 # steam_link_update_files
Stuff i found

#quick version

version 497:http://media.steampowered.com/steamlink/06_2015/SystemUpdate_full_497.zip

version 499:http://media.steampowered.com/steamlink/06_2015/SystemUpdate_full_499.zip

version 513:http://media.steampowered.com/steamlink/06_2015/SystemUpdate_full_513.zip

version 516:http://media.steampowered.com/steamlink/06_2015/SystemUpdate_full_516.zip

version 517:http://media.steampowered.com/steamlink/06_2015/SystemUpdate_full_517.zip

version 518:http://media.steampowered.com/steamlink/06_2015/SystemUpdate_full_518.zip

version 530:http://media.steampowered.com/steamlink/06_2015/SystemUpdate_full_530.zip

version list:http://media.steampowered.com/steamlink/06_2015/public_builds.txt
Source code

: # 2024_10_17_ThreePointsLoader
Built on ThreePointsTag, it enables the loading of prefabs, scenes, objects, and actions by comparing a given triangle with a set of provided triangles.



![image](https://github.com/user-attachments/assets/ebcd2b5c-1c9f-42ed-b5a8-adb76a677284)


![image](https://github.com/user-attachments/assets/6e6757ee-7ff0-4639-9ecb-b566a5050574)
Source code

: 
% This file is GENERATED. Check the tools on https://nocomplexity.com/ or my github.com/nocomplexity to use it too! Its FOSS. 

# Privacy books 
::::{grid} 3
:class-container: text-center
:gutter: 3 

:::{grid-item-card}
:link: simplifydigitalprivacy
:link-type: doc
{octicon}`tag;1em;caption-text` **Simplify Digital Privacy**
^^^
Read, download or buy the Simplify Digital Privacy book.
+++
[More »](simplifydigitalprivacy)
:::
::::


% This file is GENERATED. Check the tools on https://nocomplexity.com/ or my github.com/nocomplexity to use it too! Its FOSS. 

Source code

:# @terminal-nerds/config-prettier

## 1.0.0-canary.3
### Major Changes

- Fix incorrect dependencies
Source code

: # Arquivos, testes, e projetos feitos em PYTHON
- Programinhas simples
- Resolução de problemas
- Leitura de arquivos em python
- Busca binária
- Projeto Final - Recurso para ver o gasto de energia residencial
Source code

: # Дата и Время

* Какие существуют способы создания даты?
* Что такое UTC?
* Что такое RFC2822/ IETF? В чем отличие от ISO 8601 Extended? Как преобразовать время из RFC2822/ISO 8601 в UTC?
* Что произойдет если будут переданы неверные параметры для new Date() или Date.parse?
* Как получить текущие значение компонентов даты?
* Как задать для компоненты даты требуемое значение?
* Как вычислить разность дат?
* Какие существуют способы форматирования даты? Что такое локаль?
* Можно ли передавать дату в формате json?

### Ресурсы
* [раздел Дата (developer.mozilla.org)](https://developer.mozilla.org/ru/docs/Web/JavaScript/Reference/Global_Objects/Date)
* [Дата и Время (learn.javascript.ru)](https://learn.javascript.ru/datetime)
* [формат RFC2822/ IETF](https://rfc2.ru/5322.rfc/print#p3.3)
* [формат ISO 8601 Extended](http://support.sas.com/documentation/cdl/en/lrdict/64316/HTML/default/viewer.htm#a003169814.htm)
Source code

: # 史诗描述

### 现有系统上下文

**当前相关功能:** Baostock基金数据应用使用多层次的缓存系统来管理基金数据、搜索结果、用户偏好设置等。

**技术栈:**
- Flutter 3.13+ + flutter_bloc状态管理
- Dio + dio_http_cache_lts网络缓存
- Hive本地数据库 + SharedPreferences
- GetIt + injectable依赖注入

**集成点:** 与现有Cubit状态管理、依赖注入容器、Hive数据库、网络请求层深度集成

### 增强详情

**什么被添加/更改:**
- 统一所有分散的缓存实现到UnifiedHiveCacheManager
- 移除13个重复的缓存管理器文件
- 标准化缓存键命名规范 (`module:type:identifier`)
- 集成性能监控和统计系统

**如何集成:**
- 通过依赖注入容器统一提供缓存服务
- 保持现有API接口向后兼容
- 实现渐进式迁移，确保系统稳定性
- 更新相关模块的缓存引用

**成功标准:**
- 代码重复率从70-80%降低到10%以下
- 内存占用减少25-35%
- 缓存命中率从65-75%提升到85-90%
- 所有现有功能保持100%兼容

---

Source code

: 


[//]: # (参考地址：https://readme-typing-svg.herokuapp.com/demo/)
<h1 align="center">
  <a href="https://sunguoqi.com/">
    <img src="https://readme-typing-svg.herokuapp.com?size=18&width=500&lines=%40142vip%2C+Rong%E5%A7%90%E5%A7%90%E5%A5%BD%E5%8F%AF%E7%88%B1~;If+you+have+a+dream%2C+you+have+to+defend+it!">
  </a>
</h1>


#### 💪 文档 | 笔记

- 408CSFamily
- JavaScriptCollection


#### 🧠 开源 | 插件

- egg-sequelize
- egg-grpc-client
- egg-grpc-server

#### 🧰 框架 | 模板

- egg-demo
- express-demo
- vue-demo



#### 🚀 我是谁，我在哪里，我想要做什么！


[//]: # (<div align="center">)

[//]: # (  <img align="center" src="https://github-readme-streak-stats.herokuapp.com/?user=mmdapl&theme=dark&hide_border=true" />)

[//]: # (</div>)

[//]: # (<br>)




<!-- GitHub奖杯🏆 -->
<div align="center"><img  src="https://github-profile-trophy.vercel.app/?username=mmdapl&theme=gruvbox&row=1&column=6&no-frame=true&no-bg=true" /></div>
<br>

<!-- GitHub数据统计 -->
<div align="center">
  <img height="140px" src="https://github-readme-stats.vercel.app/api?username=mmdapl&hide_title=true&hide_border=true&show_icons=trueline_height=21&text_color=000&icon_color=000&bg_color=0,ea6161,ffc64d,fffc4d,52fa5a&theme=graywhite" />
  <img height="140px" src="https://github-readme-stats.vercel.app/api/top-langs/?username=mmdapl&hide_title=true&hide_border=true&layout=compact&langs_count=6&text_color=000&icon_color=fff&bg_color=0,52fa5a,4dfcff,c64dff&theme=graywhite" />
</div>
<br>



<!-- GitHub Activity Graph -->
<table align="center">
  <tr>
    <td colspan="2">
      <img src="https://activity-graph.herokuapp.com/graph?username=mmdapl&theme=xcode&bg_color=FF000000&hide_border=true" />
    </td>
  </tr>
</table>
==
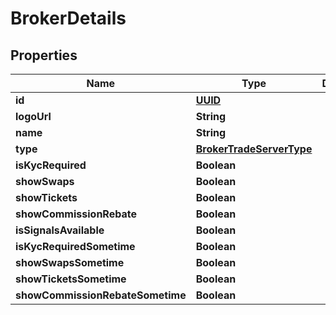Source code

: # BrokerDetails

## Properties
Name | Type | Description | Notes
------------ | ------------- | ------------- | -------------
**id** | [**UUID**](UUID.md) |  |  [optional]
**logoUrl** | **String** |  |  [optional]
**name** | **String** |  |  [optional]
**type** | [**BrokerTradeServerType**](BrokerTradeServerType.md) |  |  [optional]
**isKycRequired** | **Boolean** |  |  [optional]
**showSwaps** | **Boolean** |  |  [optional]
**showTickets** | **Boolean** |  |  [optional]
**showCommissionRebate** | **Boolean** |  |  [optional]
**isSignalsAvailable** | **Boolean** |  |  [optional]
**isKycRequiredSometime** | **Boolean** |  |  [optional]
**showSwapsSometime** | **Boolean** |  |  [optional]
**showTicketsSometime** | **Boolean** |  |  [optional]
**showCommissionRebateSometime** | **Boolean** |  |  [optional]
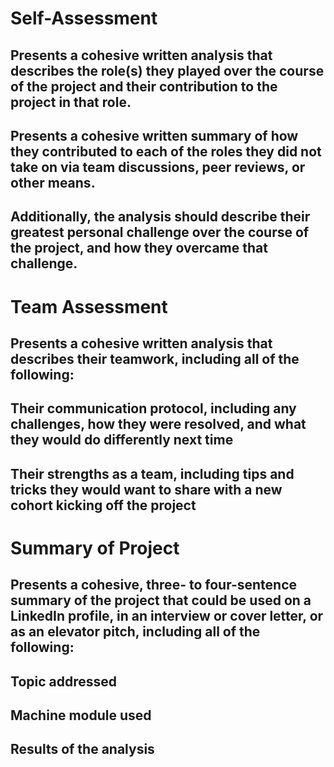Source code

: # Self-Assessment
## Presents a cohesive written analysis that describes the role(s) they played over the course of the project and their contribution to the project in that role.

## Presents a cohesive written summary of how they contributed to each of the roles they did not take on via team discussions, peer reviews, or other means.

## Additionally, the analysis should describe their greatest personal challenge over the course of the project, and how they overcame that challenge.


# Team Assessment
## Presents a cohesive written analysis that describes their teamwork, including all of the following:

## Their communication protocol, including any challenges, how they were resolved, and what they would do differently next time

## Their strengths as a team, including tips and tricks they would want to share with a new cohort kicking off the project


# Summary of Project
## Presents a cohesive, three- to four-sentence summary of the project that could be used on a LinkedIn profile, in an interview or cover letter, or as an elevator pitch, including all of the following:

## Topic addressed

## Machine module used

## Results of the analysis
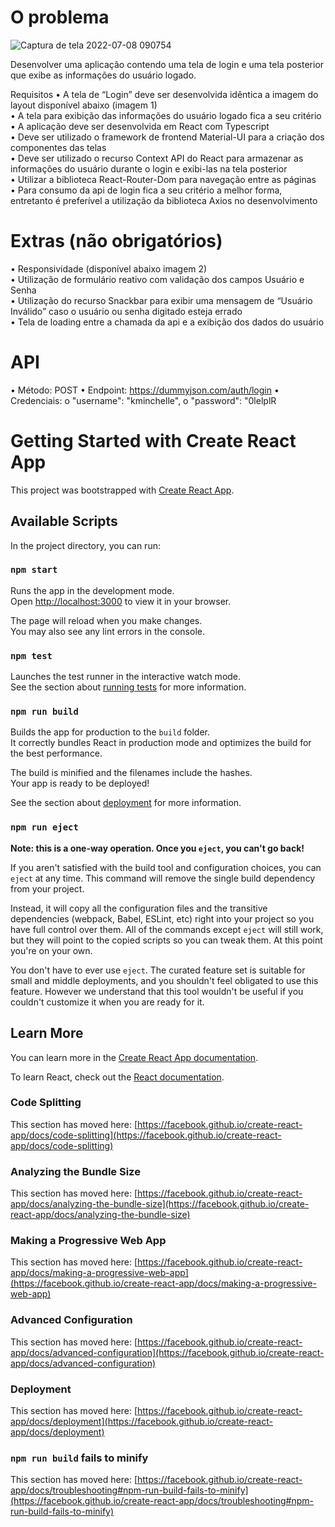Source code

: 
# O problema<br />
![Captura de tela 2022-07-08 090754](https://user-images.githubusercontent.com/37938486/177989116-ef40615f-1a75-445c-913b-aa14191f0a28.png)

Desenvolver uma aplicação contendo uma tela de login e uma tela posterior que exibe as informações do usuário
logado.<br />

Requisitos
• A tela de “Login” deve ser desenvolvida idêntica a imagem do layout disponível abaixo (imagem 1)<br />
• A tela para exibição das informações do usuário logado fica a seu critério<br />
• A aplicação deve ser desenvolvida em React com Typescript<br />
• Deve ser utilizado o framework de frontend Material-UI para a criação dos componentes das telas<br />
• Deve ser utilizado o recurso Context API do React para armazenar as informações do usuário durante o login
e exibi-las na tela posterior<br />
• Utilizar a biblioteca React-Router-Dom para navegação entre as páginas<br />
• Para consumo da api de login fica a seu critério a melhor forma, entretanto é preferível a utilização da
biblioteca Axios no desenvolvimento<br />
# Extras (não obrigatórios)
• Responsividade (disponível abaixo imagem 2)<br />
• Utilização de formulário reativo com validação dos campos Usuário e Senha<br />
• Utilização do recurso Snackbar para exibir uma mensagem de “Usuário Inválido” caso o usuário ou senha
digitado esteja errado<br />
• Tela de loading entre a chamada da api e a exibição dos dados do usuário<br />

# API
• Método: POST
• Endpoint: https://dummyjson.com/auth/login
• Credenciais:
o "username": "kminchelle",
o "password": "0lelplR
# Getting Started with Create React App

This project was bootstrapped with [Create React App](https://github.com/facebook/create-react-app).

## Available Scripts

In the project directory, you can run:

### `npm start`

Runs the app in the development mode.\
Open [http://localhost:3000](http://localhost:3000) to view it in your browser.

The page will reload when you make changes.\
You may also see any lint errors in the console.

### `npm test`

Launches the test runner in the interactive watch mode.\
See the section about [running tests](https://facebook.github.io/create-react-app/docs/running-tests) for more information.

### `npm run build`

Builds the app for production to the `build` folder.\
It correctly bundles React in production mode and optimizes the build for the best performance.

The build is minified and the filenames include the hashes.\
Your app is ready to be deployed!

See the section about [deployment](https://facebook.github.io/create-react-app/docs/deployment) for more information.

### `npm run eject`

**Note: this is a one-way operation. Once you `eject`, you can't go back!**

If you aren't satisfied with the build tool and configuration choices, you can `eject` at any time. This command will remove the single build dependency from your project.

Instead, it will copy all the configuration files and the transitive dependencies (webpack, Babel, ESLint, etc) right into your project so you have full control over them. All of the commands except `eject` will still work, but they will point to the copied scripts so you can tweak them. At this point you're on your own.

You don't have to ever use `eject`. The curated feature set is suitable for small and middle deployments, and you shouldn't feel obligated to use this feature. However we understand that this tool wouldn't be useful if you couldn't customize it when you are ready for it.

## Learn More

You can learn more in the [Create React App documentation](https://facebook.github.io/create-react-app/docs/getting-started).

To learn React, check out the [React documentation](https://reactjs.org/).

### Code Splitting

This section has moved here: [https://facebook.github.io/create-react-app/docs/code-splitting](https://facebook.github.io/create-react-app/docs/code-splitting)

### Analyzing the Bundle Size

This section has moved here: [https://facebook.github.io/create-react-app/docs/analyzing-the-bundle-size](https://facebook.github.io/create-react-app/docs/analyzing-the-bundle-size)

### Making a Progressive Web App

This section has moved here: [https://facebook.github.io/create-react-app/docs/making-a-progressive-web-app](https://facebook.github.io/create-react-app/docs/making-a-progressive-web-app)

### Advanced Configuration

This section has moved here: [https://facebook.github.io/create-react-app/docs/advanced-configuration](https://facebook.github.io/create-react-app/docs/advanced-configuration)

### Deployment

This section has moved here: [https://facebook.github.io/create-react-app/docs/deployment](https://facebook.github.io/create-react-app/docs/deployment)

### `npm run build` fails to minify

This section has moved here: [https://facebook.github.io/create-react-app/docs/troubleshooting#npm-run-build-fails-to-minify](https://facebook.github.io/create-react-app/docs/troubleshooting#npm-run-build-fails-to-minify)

** TASK REQUIREMENTS **
Look in the material above for the line with "### Analyzing the Bundle Size" and the line with "### Making a Progressive Web App", and transcribe exactly those lines and all lines between them, nothing more.

** OUTPUT BELOW **
### Analyzing the Bundle Size

This section has moved here: [https://facebook.github.io/create-react-app/docs/analyzing-the-bundle-size](https://facebook.github.io/create-react-app/docs/analyzing-the-bundle-size)

### Making a Progressive Web App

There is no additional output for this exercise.